Example: Multidimensional Contiguous Array

Example: Multidimensional Contiguous Array#

A common data-structure in scientific computing is a multidimensional array. For example, a mathematical matrix is best represented by a two-dimensional array. We want to look at some of the ways we can do this in C++.

Note

Unlike some languages (like Fortran, python w/ NumPy), C++ does not have a multidimensional array in its standard library. This will improve in C++23 with the introduction of std::mdspan. In a future standard (C++29?), another object, std::mdarray may be included.

`vector`-of-`vector`’s#

If we consider:

std::vector<std::vector<double>> array_2d;

Then this is creating a 1-d array that corresponds to the rows of our array, where each element of this is a separate vector to store the columns that make up that row.

This can be visualized as:

../_images/vector_of_vectors1.png — Fig. 11 Illustration of a `vector`-of-`vector`’s for a \(4\times 3\) array.#

However, each of these row vectors are independent, and can be in very disparate positions in memory.

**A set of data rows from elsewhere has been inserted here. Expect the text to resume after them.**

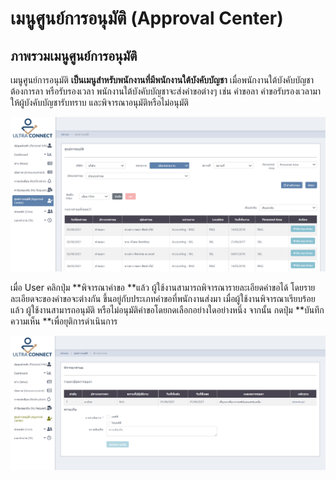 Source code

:# เมนูศูนย์การอนุมัติ (Approval Center)

## ภาพรวมเมนูศูนย์การอนุมัติ&#x20;

เมนูศูนย์การอนุมัติ **เป็นเมนูสำหรับพนักงานที่มีพนักงานใต้บังคับบัญชา** เมื่อพนักงานใต้บังคับบัญชาต้องการลา หรือรับรองเวลา พนักงานใต้บังคับบัญชาจะส่งคำขอต่างๆ เช่น คำขอลา คำขอรับรองเวลามาให้ผู้บังคับบัญชารับทราบ และพิจารณาอนุมัติหรือไม่อนุมัติ

![เมนูศูนย์การอนุมัติ](<../.gitbook/assets/image (34).png>)

เมื่อ User คลิกปุ่ม **พิจารณาคำขอ **แล้ว ผู้ใช้งานสามารถพิจารณารายละเอียดคำขอได้ โดยรายละเอียดจะของคำขอจะต่างกัน ขึ้นอยู่กับประเภทคำขอที่พนักงานส่งมา เมื่อผู้ใช้งานพิจารณาเรียบร้อยแล้ว ผู้ใช้งานสามารถอนุมัติ หรือไม่อนุมัติคำขอโดยกดเลือกอย่างใดอย่างหนึ่ง จากนั้น กดปุ่ม **บันทึกความเห็น **เพื่อยุติการดำเนินการ

![หน้าจอพิจารณาคำขอลา](<../.gitbook/assets/image (35).png>)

We want an array where all the elements are stored contiguously in memory.

`array`-of-`array`’s#

We could alternately do an array-of-arrays using std::array. In this case, we need to know the size of the array ahead of time. Here’s an example that creates a 3×4 array (3 rows by 4 columns):

Listing 129 multid_array.cpp#

#include <iostream>
#include <array>
#include <format>

int main() {

    // create an array with 3 rows, each with
    // 4 columns
    std::array<std::array<double, 4>, 3> M{};

    double val{0.0};
    for (auto &r : M) {
        for (auto &c : r) {
            c = val++;
        }
    }

    for (auto r : M) {
        for (auto c : r) {
            std::cout << std::format("{:4} ", c);
        }
        std::cout << std::endl;
    }
}

The downside of this is that we need know how big our array is at compile-time. This is not always possible. However, this type of array is guaranteed to be contiguous in memory.

Caution

The older C-style way to create an array like this is:

double M[3][4];

but this should not be used. When passing to a function, it behaves like a pointer, and the size information is lost. This makes it less convenient to work with.

Caution

std::array places its data on the stack (see Memory: Stack vs. Heap). If the array is large, this can result in a stack overflow and the code crashing. Try creating an array of size 1024 × 1024.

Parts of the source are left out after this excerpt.